(Beginning of Extracted records)

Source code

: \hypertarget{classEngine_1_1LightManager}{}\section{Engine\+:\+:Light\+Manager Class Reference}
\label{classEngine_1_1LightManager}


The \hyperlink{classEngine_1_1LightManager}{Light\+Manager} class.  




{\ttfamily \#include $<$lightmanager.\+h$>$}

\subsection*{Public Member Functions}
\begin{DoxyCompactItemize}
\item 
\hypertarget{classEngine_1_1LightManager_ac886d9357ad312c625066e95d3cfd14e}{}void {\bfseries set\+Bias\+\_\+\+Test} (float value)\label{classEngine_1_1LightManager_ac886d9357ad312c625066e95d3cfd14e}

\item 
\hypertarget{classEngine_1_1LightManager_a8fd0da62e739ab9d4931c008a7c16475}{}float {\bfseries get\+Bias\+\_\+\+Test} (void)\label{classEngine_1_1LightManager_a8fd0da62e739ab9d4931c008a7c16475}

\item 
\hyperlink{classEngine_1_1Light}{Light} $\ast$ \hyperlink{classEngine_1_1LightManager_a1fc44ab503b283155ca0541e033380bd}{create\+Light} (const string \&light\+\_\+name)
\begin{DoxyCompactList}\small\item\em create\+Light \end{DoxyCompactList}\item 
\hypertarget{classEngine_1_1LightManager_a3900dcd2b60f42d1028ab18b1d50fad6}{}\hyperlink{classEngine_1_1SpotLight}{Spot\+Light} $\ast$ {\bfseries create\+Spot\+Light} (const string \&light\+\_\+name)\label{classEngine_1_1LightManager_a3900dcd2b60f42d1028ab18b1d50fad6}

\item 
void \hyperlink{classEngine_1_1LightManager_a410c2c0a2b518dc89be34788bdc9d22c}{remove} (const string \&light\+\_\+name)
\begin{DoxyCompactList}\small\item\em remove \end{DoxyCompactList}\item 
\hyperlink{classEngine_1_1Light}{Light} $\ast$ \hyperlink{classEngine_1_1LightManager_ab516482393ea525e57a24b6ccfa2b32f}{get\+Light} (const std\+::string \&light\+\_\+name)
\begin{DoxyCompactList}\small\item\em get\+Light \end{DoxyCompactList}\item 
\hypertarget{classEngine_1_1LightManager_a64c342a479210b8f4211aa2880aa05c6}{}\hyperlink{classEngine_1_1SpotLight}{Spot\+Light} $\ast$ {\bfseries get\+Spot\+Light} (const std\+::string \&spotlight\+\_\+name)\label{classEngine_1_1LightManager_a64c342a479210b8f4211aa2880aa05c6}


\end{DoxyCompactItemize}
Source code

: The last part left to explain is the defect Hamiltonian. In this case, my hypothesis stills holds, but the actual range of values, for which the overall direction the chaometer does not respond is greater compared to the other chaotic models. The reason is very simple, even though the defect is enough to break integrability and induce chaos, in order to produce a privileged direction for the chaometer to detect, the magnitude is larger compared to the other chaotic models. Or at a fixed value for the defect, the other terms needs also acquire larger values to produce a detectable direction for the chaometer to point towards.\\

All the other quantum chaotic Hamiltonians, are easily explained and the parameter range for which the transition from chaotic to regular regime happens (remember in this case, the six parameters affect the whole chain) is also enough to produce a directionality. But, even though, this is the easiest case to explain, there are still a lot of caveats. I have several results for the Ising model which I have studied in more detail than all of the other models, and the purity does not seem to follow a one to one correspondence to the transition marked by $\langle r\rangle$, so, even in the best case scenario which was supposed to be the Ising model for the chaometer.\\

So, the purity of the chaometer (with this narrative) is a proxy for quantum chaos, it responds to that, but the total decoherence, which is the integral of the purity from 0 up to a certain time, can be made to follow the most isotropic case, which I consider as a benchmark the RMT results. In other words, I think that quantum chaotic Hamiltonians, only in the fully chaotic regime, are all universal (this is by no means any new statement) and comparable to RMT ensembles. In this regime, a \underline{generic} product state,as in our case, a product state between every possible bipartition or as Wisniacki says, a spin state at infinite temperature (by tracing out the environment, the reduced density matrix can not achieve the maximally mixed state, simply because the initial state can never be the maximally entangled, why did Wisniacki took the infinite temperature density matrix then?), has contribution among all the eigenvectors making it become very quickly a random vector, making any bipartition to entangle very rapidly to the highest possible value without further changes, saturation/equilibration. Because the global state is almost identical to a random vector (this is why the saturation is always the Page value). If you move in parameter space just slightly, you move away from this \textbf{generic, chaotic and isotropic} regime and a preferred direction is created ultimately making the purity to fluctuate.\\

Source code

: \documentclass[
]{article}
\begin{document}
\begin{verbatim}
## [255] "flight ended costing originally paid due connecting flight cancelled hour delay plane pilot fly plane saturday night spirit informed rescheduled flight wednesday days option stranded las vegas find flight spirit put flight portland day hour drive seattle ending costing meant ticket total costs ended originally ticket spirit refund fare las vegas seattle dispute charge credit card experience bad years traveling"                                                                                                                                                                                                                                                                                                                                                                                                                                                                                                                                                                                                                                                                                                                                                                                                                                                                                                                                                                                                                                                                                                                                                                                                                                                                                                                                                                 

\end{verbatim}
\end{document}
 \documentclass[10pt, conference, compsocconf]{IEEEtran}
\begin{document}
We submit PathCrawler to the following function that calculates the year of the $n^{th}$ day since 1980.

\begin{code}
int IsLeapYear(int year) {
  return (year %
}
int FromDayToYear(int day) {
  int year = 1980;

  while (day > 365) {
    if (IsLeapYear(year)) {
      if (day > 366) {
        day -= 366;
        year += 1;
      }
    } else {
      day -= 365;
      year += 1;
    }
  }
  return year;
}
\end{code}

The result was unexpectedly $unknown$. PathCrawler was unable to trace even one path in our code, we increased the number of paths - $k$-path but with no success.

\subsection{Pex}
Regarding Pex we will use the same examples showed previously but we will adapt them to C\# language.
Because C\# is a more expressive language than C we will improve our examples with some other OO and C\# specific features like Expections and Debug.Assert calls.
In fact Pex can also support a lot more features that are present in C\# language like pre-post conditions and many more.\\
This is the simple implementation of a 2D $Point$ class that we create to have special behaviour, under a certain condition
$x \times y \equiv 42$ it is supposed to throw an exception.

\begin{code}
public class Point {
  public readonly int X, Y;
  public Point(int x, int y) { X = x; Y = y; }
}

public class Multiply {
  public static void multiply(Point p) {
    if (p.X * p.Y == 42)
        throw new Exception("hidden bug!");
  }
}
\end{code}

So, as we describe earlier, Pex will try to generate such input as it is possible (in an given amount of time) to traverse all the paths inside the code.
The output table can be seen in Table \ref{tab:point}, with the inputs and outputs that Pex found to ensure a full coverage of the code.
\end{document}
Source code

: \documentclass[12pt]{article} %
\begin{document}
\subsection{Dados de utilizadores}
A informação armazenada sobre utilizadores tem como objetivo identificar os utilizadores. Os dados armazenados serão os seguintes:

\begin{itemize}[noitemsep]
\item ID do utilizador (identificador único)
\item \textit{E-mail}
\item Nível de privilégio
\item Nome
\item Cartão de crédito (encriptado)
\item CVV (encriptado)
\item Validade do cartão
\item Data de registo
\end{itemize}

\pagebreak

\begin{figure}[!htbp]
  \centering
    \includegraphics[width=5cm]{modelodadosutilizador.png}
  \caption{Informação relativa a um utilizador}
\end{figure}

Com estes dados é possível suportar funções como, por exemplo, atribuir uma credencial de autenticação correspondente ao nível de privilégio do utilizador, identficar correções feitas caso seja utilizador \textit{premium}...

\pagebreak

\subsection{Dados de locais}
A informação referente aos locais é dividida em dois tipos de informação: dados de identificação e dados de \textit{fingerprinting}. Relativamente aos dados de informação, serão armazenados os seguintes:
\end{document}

(End of Extracted records)

Take each line of the material that contains the word "name" and list it.

\hyperlink{classEngine_1_1Light}{Light} $\ast$ \hyperlink{classEngine_1_1LightManager_a1fc44ab503b283155ca0541e033380bd}{create\+Light} (const string \&light\+\_\+name)
\hypertarget{classEngine_1_1LightManager_a3900dcd2b60f42d1028ab18b1d50fad6}{}\hyperlink{classEngine_1_1SpotLight}{Spot\+Light} $\ast$ {\bfseries create\+Spot\+Light} (const string \&light\+\_\+name)\label{classEngine_1_1LightManager_a3900dcd2b60f42d1028ab18b1d50fad6}
void \hyperlink{classEngine_1_1LightManager_a410c2c0a2b518dc89be34788bdc9d22c}{remove} (const string \&light\+\_\+name)
\hyperlink{classEngine_1_1Light}{Light} $\ast$ \hyperlink{classEngine_1_1LightManager_ab516482393ea525e57a24b6ccfa2b32f}{get\+Light} (const std\+::string \&light\+\_\+name)
\hypertarget{classEngine_1_1LightManager_a64c342a479210b8f4211aa2880aa05c6}{}\hyperlink{classEngine_1_1SpotLight}{Spot\+Light} $\ast$ {\bfseries get\+Spot\+Light} (const std\+::string \&spotlight\+\_\+name)\label{classEngine_1_1LightManager_a64c342a479210b8f4211aa2880aa05c6}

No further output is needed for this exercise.